Gazprom had sought to build a gas-fired power plant with EON under a February 2008 memorandum, which was put on hold the next year because of the global economic slump.

Harry Glawe, the German region’s economy minister, will talk about the plan with Nord Stream representatives in Switzerland on Nov. 29 and Nov. 30, after meeting with Gazprom Export officials in Russia last month, Bauer said.

Power-generating operations may start by December 2015, the approval authority said in a statement on Nov. 19. The region plans to build three generating units with a maximum total capacity of 3,450 megawatts, according to the statement.

Well Advanced

The approval processes for gas-powered plants are “well advanced,” Glawe said in Moscow, according to an e-mailed statement dated Oct. 19. Mecklenburg-Vorpommern needs “the construction of additional highly flexible gas-fired power plants,” he said.

Gazprom wants to gain a foothold in European power generation to secure customers for its gas at a time when its clients are seeking discounts and revisions to its oil-linked pricing, and demand for Russian gas is squeezed by competition with liquefied natural gas, supplies from Norway and cheaper U.S. coal exports.

Gazprom and EON are banking on saving supply costs from Nord Stream to boost power-plant margins.

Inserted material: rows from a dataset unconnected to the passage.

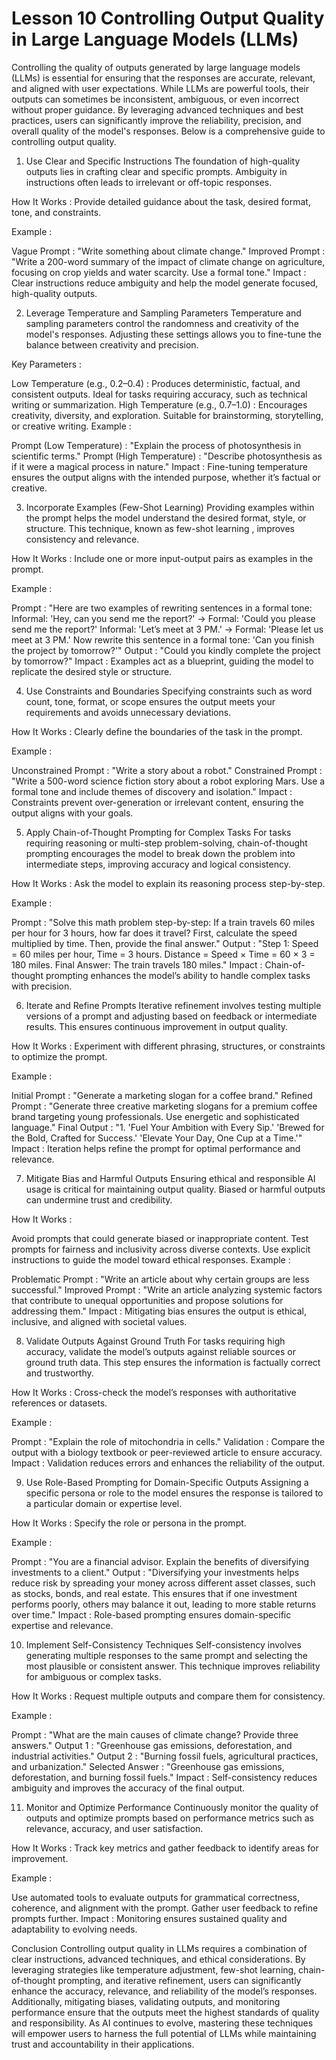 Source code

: # Lesson 10 Controlling Output Quality in Large Language Models (LLMs)
Controlling the quality of outputs generated by large language models (LLMs) is essential for ensuring that the responses are accurate, relevant, and aligned with user expectations. While LLMs are powerful tools, their outputs can sometimes be inconsistent, ambiguous, or even incorrect without proper guidance. By leveraging advanced techniques and best practices, users can significantly improve the reliability, precision, and overall quality of the model's responses. Below is a comprehensive guide to controlling output quality.

1. Use Clear and Specific Instructions
The foundation of high-quality outputs lies in crafting clear and specific prompts. Ambiguity in instructions often leads to irrelevant or off-topic responses.

How It Works :
Provide detailed guidance about the task, desired format, tone, and constraints.

Example :

Vague Prompt :
"Write something about climate change."
Improved Prompt :
"Write a 200-word summary of the impact of climate change on agriculture, focusing on crop yields and water scarcity. Use a formal tone."
Impact :
Clear instructions reduce ambiguity and help the model generate focused, high-quality outputs.

2. Leverage Temperature and Sampling Parameters
Temperature and sampling parameters control the randomness and creativity of the model's responses. Adjusting these settings allows you to fine-tune the balance between creativity and precision.

Key Parameters :

Low Temperature (e.g., 0.2–0.4) : Produces deterministic, factual, and consistent outputs. Ideal for tasks requiring accuracy, such as technical writing or summarization.
High Temperature (e.g., 0.7–1.0) : Encourages creativity, diversity, and exploration. Suitable for brainstorming, storytelling, or creative writing.
Example :

Prompt (Low Temperature) :
"Explain the process of photosynthesis in scientific terms."
Prompt (High Temperature) :
"Describe photosynthesis as if it were a magical process in nature."
Impact :
Fine-tuning temperature ensures the output aligns with the intended purpose, whether it’s factual or creative.

3. Incorporate Examples (Few-Shot Learning)
Providing examples within the prompt helps the model understand the desired format, style, or structure. This technique, known as few-shot learning , improves consistency and relevance.

How It Works :
Include one or more input-output pairs as examples in the prompt.

Example :

Prompt :
"Here are two examples of rewriting sentences in a formal tone:
Informal: 'Hey, can you send me the report?' → Formal: 'Could you please send me the report?'
Informal: 'Let’s meet at 3 PM.' → Formal: 'Please let us meet at 3 PM.'
Now rewrite this sentence in a formal tone: 'Can you finish the project by tomorrow?'"
Output :
"Could you kindly complete the project by tomorrow?"
Impact :
Examples act as a blueprint, guiding the model to replicate the desired style or structure.

4. Use Constraints and Boundaries
Specifying constraints such as word count, tone, format, or scope ensures the output meets your requirements and avoids unnecessary deviations.

How It Works :
Clearly define the boundaries of the task in the prompt.

Example :

Unconstrained Prompt :
"Write a story about a robot."
Constrained Prompt :
"Write a 500-word science fiction story about a robot exploring Mars. Use a formal tone and include themes of discovery and isolation."
Impact :
Constraints prevent over-generation or irrelevant content, ensuring the output aligns with your goals.

5. Apply Chain-of-Thought Prompting for Complex Tasks
For tasks requiring reasoning or multi-step problem-solving, chain-of-thought prompting encourages the model to break down the problem into intermediate steps, improving accuracy and logical consistency.

How It Works :
Ask the model to explain its reasoning process step-by-step.

Example :

Prompt :
"Solve this math problem step-by-step: If a train travels 60 miles per hour for 3 hours, how far does it travel? First, calculate the speed multiplied by time. Then, provide the final answer."
Output :
"Step 1: Speed = 60 miles per hour, Time = 3 hours. Distance = Speed × Time = 60 × 3 = 180 miles. Final Answer: The train travels 180 miles."
Impact :
Chain-of-thought prompting enhances the model’s ability to handle complex tasks with precision.

6. Iterate and Refine Prompts
Iterative refinement involves testing multiple versions of a prompt and adjusting based on feedback or intermediate results. This ensures continuous improvement in output quality.

How It Works :
Experiment with different phrasing, structures, or constraints to optimize the prompt.

Example :

Initial Prompt :
"Generate a marketing slogan for a coffee brand."
Refined Prompt :
"Generate three creative marketing slogans for a premium coffee brand targeting young professionals. Use energetic and sophisticated language."
Final Output :
"1. 'Fuel Your Ambition with Every Sip.'
'Brewed for the Bold, Crafted for Success.'
'Elevate Your Day, One Cup at a Time.'"
Impact :
Iteration helps refine the prompt for optimal performance and relevance.

7. Mitigate Bias and Harmful Outputs
Ensuring ethical and responsible AI usage is critical for maintaining output quality. Biased or harmful outputs can undermine trust and credibility.

How It Works :

Avoid prompts that could generate biased or inappropriate content.
Test prompts for fairness and inclusivity across diverse contexts.
Use explicit instructions to guide the model toward ethical responses.
Example :

Problematic Prompt :
"Write an article about why certain groups are less successful."
Improved Prompt :
"Write an article analyzing systemic factors that contribute to unequal opportunities and propose solutions for addressing them."
Impact :
Mitigating bias ensures the output is ethical, inclusive, and aligned with societal values.

8. Validate Outputs Against Ground Truth
For tasks requiring high accuracy, validate the model’s outputs against reliable sources or ground truth data. This step ensures the information is factually correct and trustworthy.

How It Works :
Cross-check the model’s responses with authoritative references or datasets.

Example :

Prompt :
"Explain the role of mitochondria in cells."
Validation :
Compare the output with a biology textbook or peer-reviewed article to ensure accuracy.
Impact :
Validation reduces errors and enhances the reliability of the output.

9. Use Role-Based Prompting for Domain-Specific Outputs
Assigning a specific persona or role to the model ensures the response is tailored to a particular domain or expertise level.

How It Works :
Specify the role or persona in the prompt.

Example :

Prompt :
"You are a financial advisor. Explain the benefits of diversifying investments to a client."
Output :
"Diversifying your investments helps reduce risk by spreading your money across different asset classes, such as stocks, bonds, and real estate. This ensures that if one investment performs poorly, others may balance it out, leading to more stable returns over time."
Impact :
Role-based prompting ensures domain-specific expertise and relevance.

10. Implement Self-Consistency Techniques
Self-consistency involves generating multiple responses to the same prompt and selecting the most plausible or consistent answer. This technique improves reliability for ambiguous or complex tasks.

How It Works :
Request multiple outputs and compare them for consistency.

Example :

Prompt :
"What are the main causes of climate change? Provide three answers."
Output 1 : "Greenhouse gas emissions, deforestation, and industrial activities."
Output 2 : "Burning fossil fuels, agricultural practices, and urbanization."
Selected Answer : "Greenhouse gas emissions, deforestation, and burning fossil fuels."
Impact :
Self-consistency reduces ambiguity and improves the accuracy of the final output.

11. Monitor and Optimize Performance
Continuously monitor the quality of outputs and optimize prompts based on performance metrics such as relevance, accuracy, and user satisfaction.

How It Works :
Track key metrics and gather feedback to identify areas for improvement.

Example :

Use automated tools to evaluate outputs for grammatical correctness, coherence, and alignment with the prompt.
Gather user feedback to refine prompts further.
Impact :
Monitoring ensures sustained quality and adaptability to evolving needs.

Conclusion
Controlling output quality in LLMs requires a combination of clear instructions, advanced techniques, and ethical considerations. By leveraging strategies like temperature adjustment, few-shot learning, chain-of-thought prompting, and iterative refinement, users can significantly enhance the accuracy, relevance, and reliability of the model’s responses. Additionally, mitigating biases, validating outputs, and monitoring performance ensure that the outputs meet the highest standards of quality and responsibility. As AI continues to evolve, mastering these techniques will empower users to harness the full potential of LLMs while maintaining trust and accountability in their applications.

“It makes sense in terms of delivered cost of that gas,” said Massimo Di Odoardo, principal analyst for European gas and power research at Wood Mackenzie Ltd. in London. “But in Germany, no one is building gas power plants just because of the combination of the power prices on the one side, and the cost of gas versus coal makes these investments not suitable at this time.”

Clean-Spark Spreads

Germany generators make a loss of 12.43 euros ($16.15) a megawatt-hour from burning gas, according to Bloomberg calculations of the so-called clean-spark spread, which takes into account electricity, fuel and carbon prices for next month. Clean-spark spreads to at least 2015 are negative. The equivalent measure when burning coal shows a profit of 11.23 euros a megawatt-hour.

“At the moment, given where the carbon price is, it makes sense to burn coal, not gas,” Di Odoardo said by phone.

Long-term goals to curb use of dirtier-burning coal and increase the share of cleaner gas and renewables remain intact because of European Union environmental rules and Chancellor Angela Merkel’s order to close all German nuclear power plants by 2022.

“New clean coal technology is very expensive and I think gas power plants are quite attractive,” Otkritie’s Beiden said.